Becker es el responsable del plan perfecto de esa evasión. Los hechos son simples: en 1947 cinco internos de la cárcel de la Santé intentaron escapar. Su plan fue descubierto y la filigrana con que fue tejido fascinó a la prensa, a los franceses y al director que doce años más tarde recordó la historia, buscó las notas de prensa y releyó la novela escrita por uno de los presos involucrados, José Giovanni, para luego mover cielo y tierra en busca de productor, presupuesto, locaciones, protagonistas , la estocada final del guión por parte del ex presidiario novelista y la actuación del verdadero cerebro que tramó la estrategia de escape, Jean Keraudy, a quien vemos en el preludio del filme diciéndole a su fascinado público de 1960 y a su fascinado público de 2011, que la historia contada por su amigo Jaques Becker es real, real porque le ocurrió a él. 

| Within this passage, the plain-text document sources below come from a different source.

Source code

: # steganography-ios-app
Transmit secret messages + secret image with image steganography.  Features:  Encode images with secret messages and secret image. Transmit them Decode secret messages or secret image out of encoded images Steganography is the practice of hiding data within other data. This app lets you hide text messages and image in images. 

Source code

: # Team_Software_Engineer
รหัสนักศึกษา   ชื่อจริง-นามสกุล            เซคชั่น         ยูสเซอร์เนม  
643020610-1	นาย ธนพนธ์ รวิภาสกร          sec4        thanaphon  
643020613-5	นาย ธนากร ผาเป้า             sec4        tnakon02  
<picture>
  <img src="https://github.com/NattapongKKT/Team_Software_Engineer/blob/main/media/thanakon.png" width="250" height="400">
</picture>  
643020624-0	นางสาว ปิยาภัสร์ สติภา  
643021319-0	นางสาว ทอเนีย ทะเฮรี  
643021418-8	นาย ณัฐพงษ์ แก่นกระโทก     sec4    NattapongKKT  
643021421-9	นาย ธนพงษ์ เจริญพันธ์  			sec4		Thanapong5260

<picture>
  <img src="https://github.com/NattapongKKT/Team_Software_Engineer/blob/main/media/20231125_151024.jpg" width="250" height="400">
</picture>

Keraudy purgó por lo menos diez años de cárcel y quizá algunos de sus compañeros sucumbieron a la pena capital, pero finalmente obtuvieron la llave maestra que los arrojó a la libertad y a la inmortalidad: un cine que premia la inteligencia de estos hombres cuyo duro corazón se ablanda por la camaradería.


La evasión, como todas las obras maestras, repele cualquier intento de encasillarla en un solo género. Por ejemplo, algunas decisiones de Becker la acercan al documental como prescindir por completo de música -reemplazándola por una banda sonora natural que amplifica la ansiedad por la huída-, o detener encarnizadamente los planos en las acciones mecánicas del escape: cavar túneles, cortar barrotes, reptar por cloacas, construir de la nada un artefacto para abrir todas las puertas son actos en los que la cámara abre su párpado con mayor encomio, lo que hace operar sobre los minutos un efecto de relatividad que en ocasiones los vuelve caliginosos y simultáneamente los transforma en una ráfaga de velocidad cósmica que en un pestañeo nos lleva hasta el temido desenlace. Uno quisiera acompañar un poco más a Roland (Keraudy), Manu, “Monseñor”, Geo e incluso a Gaspard, el delator; darles más tiempo para que en una segunda oportunidad puedan cumplir la meta de esfumarse permanentemente. Por eso es una lástima que los productores de la época, temiendo que la película fuera demasiado larga, mutilaran 20 minutos que continúan perdidos y en los que con toda seguridad, Becker, quien murió antes de que su última obra pudiera estrenarse, registró detalles fundamentales para acercarnos al secreto implícito en cualquier plan de huída.